Every year, the release of the president’s proposed budget sets off a ritual of sky-is-falling wails from youth advocates and people who run youth programs. This year, the howls sound different: louder and more painful than at any time in recent memory.
“The volume is higher, and the level of anxiety is higher,” notes Irv Katz, CEO of the National Human Services Assembly. That’s because the 2006 budget that President Bush proposed last month wouldn’t just slice into a slew of favored programs next year; it seeks fundamental rule changes that would reduce the federal government’s legal obligations to several key social programs, and set some on a path of long-term, if not permanent, decline.

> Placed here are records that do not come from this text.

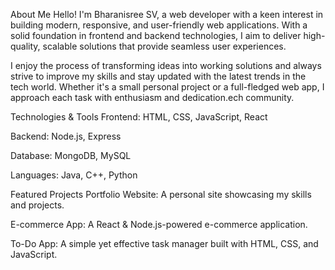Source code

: About Me
Hello! I'm Bharanisree SV, a web developer with a keen interest in building modern, responsive, and user-friendly web applications. With a solid foundation in frontend and backend technologies, I aim to deliver high-quality, scalable solutions that provide seamless user experiences.

I enjoy the process of transforming ideas into working solutions and always strive to improve my skills and stay updated with the latest trends in the tech world. Whether it's a small personal project or a full-fledged web app, I approach each task with enthusiasm and dedication.ech community.

Technologies & Tools
Frontend: HTML, CSS, JavaScript, React

Backend: Node.js, Express

Database: MongoDB, MySQL

Languages: Java, C++, Python

Featured Projects
Portfolio Website: A personal site showcasing my skills and projects.

E-commerce App: A React & Node.js-powered e-commerce application.

To-Do App: A simple yet effective task manager built with HTML, CSS, and JavaScript.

Marian Wright Edelman, president of the Children’s Defense Fund, warned 600-plus supporters in a conference call last month that Bush is out to “turn back the clock to pre-New Deal days. This is an across-the-board assault … to erode the federal framework of laws that would guarantee funding” to programs that serve children and the poor.
To many conservatives, the budget proposal is a bold step toward chipping away at discretionary spending that has ballooned over the decades, particularly through programs enacted under Democratic Presidents Franklin Roosevelt and Lyndon Johnson.

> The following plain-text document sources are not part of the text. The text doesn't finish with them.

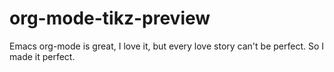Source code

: # org-mode-tikz-preview
Emacs org-mode is great, I love it, but every love story can't be perfect. So I made it perfect.
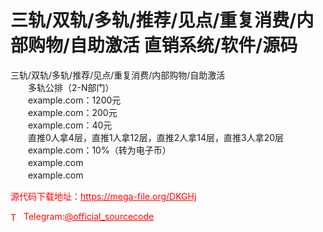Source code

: # 三轨/双轨/多轨/推荐/见点/重复消费/内部购物/自助激活 直销系统/软件/源码

三轨/双轨/多轨/推荐/见点/重复消费/内部购物/自助激活<br>　　多轨公排（2-N部门）<br>　　example.com：1200元<br>　　example.com：200元<br>　　example.com：40元<br>　　直推0人拿4层，直推1人拿12层，直推2人拿14层，直推3人拿20层<br>　　example.com：10%（转为电子币）<br>　　example.com<br>　　example.com<br>


<p style="color: red;">源代码下载地址：<a href="https://mega-file.org/DKGHj" style="color: red;">https://mega-file.org/DKGHj</a></p><p style="color: red;"><img src="https://cdn-icons-png.flaticon.com/512/2111/2111646.png" alt="Telegram Icon" style="width: 16px; vertical-align: middle; margin-right: 5px;">Telegram:<a href="https://t.me/official_sourcecode" style="color: red;">@official_sourcecode</a></p>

“The president’s proposal to trim discretionary spending is a necessary step to bring spending under control,” Alison Acosta Fraser, an economic policy analyst at the Heritage Foundation think tank, writes in a budget analysis. “The next steps will require taking even tougher tough action: addressing entitlement programs.”
The major changes include a cap on discretionary programs through 2010, which appears to set the stage for increasingly severe cuts. “The budget proposes to make things worse with each subsequent year,” says Deborah Weinstein, executive director of the Washington-based Coalition on Human Needs.
The budget would also institute a requirement, called PayGo, that any increase in funding for a discretionary program be offset by cuts in another program, without the option of paying for the increase with new revenue, such as tax increases. This could pit social programs more directly against each other in the competition for dollars.
And finally, it would give states greater flexibility for Medicaid and foster care spending, in exchange for lump sum payments from the federal government. To many advocates, this opens the way for states to shift funds away from many needy youth, while freeing the federal government from obligations to increase its financial contributions if more children need services. To be sure, passage of any part of the budget proposal is far from certain; this is the opening move in a months-long match. Some of the measures, such as turning Medicaid into a block grant, have been proposed before and been rejected by Congress.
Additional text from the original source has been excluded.